▶ [WHAT YOU SHOULD DO] Could you set down exactly the lines in the records below between the line holding "- **Conservative**: μ" and the line holding "## 📄 License", inclusive?

▶ [DATA SECTION]
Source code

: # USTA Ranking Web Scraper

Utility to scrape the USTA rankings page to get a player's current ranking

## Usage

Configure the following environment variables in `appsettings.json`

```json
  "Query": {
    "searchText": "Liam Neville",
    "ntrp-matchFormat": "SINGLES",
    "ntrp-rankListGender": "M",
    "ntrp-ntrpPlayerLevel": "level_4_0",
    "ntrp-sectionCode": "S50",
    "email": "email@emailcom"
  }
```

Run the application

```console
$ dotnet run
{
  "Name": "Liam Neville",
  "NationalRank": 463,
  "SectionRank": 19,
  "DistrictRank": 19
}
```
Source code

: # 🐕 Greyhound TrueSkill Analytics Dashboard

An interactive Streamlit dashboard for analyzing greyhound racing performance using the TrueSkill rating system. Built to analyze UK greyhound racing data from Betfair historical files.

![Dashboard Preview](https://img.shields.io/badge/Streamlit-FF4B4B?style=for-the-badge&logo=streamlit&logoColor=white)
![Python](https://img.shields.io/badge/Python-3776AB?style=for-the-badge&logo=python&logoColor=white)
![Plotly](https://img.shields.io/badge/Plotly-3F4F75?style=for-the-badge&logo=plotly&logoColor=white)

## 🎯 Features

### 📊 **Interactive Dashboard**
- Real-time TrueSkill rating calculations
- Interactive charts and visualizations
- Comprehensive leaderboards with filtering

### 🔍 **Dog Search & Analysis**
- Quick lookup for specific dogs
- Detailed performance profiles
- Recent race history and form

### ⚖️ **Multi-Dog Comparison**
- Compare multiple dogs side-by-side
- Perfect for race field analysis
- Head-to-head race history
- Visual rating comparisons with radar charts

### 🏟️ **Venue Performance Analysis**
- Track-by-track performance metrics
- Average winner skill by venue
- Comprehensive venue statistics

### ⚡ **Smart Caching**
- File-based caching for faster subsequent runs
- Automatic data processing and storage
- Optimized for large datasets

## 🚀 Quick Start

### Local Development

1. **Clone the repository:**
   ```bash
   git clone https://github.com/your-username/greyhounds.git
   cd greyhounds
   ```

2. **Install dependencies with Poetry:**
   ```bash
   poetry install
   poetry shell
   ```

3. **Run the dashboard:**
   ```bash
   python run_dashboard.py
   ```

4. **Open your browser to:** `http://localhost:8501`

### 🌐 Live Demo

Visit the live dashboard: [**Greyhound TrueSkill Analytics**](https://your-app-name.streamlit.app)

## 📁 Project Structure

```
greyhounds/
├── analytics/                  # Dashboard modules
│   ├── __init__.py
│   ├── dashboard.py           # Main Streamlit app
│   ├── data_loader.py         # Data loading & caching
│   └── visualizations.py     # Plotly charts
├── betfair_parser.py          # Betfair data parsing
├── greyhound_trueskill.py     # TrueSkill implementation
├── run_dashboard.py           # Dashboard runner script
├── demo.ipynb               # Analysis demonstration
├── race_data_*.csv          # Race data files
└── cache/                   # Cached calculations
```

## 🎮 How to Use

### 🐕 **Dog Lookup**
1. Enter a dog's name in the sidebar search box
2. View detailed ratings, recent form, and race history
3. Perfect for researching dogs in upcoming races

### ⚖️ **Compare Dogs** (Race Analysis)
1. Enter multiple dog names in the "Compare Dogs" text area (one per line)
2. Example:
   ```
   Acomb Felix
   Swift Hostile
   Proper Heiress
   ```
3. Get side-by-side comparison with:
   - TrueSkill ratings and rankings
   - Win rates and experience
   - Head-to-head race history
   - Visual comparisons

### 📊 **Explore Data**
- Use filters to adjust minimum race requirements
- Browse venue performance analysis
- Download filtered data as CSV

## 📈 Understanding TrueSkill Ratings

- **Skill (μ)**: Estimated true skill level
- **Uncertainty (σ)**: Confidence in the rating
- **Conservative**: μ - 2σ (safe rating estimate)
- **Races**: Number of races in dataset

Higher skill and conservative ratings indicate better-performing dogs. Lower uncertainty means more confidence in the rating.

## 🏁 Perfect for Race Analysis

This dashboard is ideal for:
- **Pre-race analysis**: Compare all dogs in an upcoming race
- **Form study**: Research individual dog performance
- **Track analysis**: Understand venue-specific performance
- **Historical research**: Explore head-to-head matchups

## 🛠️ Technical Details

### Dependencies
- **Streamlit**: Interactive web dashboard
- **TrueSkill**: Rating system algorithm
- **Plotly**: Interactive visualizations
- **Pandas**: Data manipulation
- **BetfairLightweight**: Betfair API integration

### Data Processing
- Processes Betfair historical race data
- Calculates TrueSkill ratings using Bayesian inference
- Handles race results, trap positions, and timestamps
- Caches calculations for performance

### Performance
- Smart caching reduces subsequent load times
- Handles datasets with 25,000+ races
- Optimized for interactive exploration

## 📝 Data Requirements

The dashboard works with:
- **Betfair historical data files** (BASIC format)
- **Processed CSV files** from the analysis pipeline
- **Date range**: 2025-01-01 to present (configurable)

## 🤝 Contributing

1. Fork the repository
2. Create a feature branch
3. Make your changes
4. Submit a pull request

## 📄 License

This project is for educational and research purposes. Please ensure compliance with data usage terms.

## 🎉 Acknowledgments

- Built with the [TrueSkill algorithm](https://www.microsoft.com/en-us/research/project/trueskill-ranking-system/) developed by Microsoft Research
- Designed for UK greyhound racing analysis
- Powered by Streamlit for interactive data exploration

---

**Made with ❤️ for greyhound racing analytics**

---

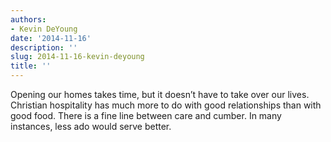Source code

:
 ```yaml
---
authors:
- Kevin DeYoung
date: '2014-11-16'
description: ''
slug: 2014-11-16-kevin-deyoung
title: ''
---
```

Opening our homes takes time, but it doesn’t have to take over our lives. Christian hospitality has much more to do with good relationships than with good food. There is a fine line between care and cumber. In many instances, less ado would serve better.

▶ [FINISHED EXERCISE]
- **Conservative**: μ - 2σ (safe rating estimate)
- **Races**: Number of races in dataset

Higher skill and conservative ratings indicate better-performing dogs. Lower uncertainty means more confidence in the rating.

## 🏁 Perfect for Race Analysis

This dashboard is ideal for:
- **Pre-race analysis**: Compare all dogs in an upcoming race
- **Form study**: Research individual dog performance
- **Track analysis**: Understand venue-specific performance
- **Historical research**: Explore head-to-head matchups

## 🛠️ Technical Details

### Dependencies
- **Streamlit**: Interactive web dashboard
- **TrueSkill**: Rating system algorithm
- **Plotly**: Interactive visualizations
- **Pandas**: Data manipulation
- **BetfairLightweight**: Betfair API integration

### Data Processing
- Processes Betfair historical race data
- Calculates TrueSkill ratings using Bayesian inference
- Handles race results, trap positions, and timestamps
- Caches calculations for performance

### Performance
- Smart caching reduces subsequent load times
- Handles datasets with 25,000+ races
- Optimized for interactive exploration

## 📝 Data Requirements

The dashboard works with:
- **Betfair historical data files** (BASIC format)
- **Processed CSV files** from the analysis pipeline
- **Date range**: 2025-01-01 to present (configurable)

## 🤝 Contributing

1. Fork the repository
2. Create a feature branch
3. Make your changes
4. Submit a pull request

## 📄 License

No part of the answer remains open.